- Collected data -
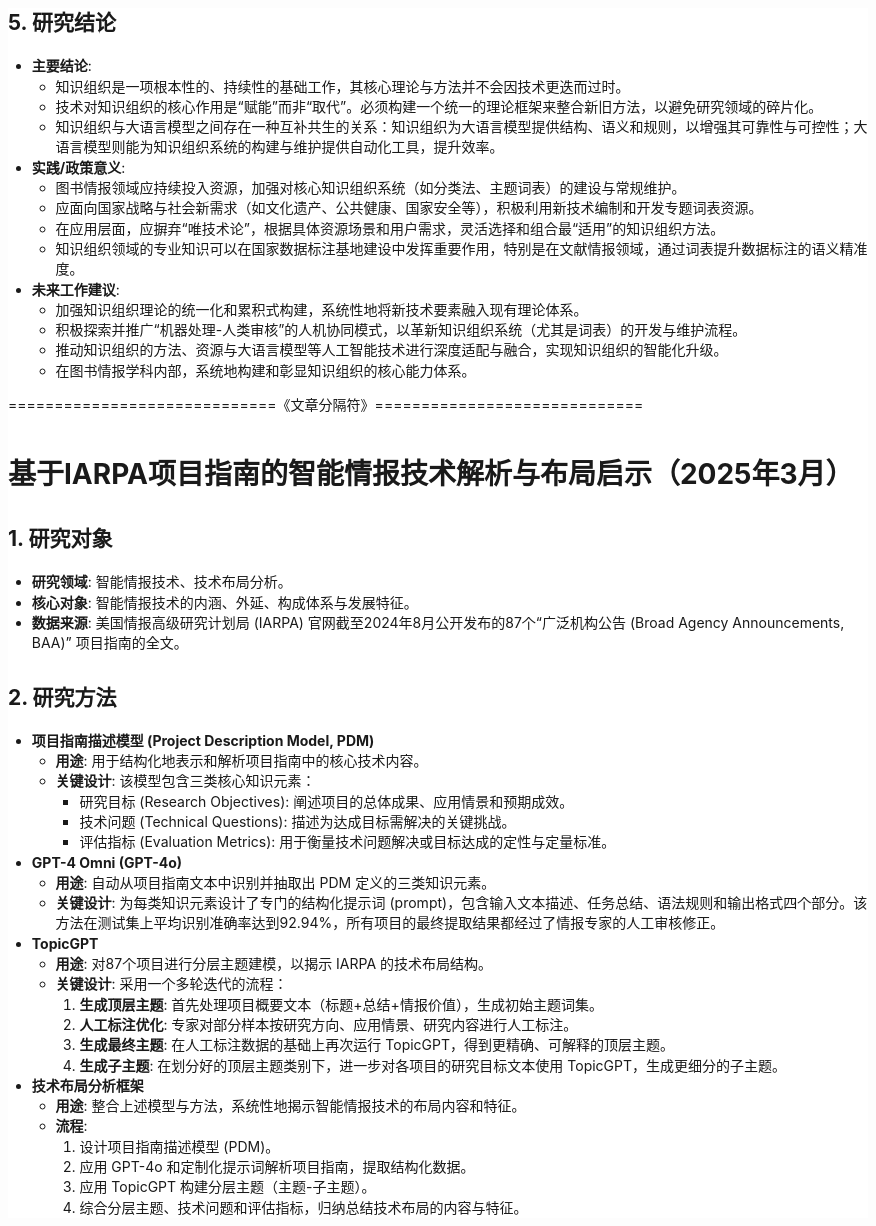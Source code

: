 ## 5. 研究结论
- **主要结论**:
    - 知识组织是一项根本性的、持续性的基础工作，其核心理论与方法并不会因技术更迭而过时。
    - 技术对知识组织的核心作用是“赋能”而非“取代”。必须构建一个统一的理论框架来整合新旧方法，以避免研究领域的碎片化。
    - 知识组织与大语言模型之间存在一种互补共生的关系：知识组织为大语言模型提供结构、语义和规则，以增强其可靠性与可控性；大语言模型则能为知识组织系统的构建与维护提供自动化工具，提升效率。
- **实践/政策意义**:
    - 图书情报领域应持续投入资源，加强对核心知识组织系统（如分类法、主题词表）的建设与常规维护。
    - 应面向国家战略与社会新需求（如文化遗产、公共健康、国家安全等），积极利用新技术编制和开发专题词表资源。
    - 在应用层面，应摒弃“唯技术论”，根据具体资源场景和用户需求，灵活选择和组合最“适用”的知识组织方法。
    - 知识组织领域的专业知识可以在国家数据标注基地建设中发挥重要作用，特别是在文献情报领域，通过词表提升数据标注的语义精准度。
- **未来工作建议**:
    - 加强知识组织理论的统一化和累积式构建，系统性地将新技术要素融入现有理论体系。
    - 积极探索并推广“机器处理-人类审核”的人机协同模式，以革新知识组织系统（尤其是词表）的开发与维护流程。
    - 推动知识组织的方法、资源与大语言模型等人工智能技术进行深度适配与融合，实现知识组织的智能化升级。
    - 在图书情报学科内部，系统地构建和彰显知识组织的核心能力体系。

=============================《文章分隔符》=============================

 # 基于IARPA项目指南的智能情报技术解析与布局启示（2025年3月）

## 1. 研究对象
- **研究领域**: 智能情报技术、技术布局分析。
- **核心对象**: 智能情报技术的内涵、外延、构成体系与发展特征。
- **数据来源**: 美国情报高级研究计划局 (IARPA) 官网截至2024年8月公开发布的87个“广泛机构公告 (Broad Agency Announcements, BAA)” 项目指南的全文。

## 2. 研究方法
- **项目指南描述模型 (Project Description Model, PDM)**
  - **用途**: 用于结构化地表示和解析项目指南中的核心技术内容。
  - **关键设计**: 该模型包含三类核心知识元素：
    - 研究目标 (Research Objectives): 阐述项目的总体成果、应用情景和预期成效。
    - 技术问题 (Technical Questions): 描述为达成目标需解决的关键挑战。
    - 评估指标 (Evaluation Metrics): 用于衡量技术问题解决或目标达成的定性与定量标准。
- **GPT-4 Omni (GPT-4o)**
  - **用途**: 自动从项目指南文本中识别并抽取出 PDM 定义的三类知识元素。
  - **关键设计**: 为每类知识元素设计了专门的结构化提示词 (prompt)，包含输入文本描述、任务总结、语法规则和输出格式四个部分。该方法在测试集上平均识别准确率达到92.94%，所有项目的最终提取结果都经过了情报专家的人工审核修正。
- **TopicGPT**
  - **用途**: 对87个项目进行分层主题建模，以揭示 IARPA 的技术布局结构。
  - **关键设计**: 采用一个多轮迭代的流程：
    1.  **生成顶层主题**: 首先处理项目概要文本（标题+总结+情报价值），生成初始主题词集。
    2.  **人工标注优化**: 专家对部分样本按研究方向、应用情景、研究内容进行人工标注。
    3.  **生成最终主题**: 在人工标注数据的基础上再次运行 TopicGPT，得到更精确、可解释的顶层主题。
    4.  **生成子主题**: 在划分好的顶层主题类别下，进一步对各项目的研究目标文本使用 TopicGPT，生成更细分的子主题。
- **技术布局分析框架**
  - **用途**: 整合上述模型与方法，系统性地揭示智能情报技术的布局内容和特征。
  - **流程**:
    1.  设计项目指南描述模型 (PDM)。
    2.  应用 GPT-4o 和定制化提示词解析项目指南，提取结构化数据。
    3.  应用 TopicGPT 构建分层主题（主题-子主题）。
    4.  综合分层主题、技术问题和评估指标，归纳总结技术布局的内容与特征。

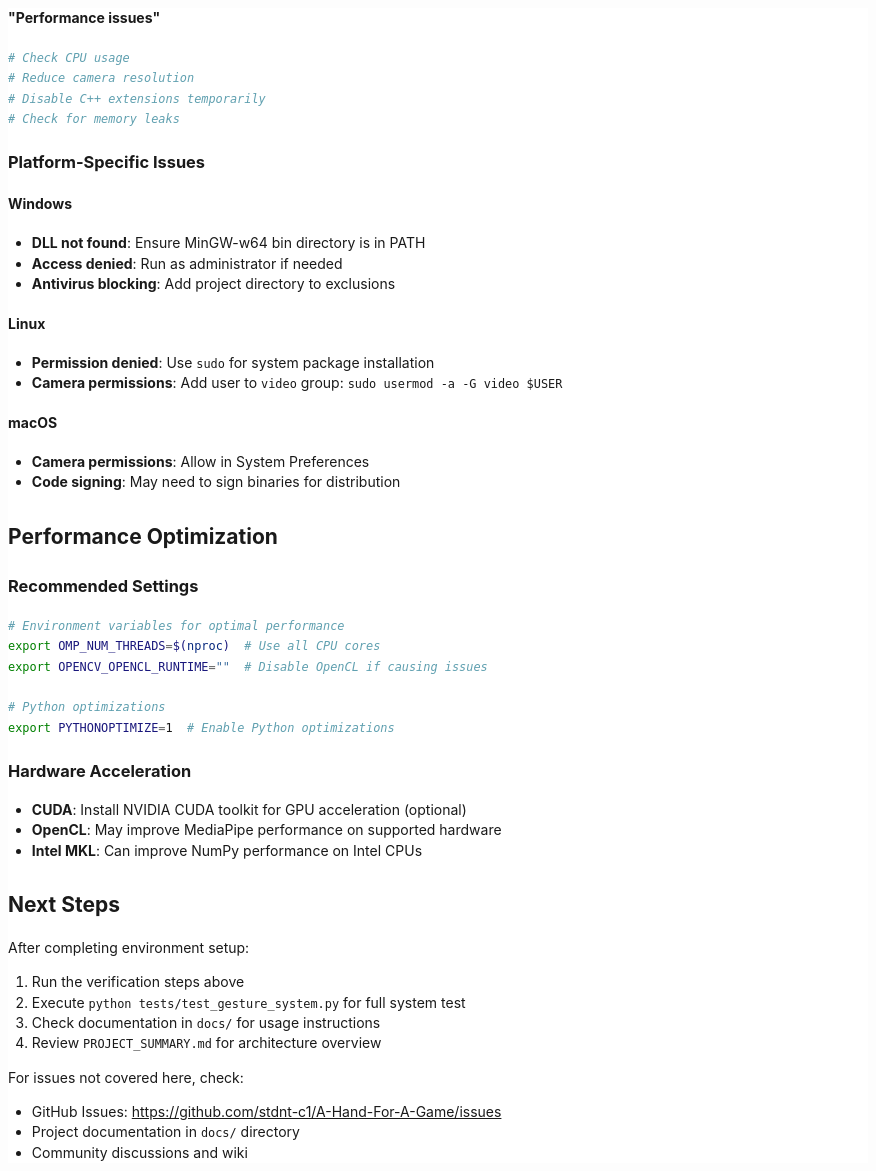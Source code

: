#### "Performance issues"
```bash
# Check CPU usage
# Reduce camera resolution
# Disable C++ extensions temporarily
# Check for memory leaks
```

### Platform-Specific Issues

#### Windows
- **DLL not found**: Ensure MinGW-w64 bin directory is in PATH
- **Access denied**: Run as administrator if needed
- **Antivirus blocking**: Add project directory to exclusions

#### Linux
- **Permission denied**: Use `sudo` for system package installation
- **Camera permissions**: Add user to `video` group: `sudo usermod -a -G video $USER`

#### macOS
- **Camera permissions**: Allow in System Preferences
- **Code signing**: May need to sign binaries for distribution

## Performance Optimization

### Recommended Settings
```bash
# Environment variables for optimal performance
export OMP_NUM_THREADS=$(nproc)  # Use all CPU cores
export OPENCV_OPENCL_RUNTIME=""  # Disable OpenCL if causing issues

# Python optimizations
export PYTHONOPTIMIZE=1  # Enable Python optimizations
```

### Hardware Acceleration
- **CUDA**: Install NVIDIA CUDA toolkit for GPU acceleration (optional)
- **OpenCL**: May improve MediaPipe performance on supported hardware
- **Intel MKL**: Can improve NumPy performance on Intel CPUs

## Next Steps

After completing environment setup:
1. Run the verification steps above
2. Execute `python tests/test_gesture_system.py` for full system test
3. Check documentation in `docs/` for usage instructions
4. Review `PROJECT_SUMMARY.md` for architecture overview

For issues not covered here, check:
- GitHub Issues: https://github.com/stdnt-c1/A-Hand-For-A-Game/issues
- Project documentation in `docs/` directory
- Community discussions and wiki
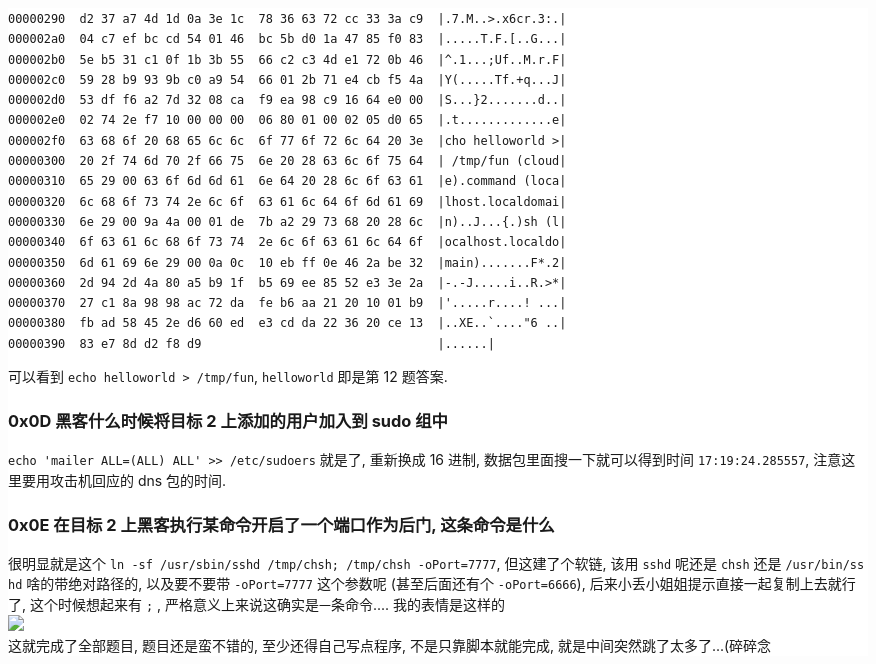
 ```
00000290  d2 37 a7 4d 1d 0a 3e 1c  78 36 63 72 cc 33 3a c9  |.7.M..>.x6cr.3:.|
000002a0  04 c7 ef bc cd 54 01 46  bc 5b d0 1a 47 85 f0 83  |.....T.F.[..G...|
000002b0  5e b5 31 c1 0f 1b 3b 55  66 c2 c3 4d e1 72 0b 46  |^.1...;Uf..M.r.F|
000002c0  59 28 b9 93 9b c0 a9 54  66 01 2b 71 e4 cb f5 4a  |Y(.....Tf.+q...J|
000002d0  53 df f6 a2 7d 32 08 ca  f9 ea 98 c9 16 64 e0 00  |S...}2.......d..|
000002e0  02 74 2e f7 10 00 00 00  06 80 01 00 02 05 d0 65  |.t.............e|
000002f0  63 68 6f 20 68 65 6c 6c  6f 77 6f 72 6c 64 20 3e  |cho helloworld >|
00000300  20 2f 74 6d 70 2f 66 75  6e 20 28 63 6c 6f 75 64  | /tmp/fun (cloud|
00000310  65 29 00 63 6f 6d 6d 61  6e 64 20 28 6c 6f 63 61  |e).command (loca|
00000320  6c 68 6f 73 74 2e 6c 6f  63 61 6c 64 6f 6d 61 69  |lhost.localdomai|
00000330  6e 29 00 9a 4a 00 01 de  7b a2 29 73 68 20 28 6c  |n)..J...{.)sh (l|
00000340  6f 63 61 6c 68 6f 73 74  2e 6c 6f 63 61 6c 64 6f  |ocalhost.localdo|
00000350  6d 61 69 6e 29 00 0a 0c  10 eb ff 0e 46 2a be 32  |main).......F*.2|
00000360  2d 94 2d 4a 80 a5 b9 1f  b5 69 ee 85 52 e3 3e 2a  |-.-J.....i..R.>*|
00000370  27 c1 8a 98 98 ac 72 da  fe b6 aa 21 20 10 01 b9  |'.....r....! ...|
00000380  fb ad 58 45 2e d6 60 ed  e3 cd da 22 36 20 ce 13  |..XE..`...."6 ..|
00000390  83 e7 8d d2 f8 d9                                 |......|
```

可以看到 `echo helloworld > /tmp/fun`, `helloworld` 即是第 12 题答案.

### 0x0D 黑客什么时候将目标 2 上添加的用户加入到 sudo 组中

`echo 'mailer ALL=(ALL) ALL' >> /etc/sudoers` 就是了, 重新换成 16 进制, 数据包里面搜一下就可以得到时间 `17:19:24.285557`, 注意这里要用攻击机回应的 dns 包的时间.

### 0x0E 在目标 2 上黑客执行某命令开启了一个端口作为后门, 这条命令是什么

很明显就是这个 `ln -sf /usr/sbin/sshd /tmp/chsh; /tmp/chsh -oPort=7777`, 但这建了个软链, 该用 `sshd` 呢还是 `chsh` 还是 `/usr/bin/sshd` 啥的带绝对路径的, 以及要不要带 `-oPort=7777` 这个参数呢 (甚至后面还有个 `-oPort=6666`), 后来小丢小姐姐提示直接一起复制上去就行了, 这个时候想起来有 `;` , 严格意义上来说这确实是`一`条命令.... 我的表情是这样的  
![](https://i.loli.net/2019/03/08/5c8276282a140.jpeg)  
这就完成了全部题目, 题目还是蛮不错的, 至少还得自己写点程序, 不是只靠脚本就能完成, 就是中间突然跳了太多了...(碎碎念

- TASK REQUIREMENTS -
Going through the entries above, count the lines that have the word "directory" and state that count alone.

- RESULT OF THIS EXERCISE -
3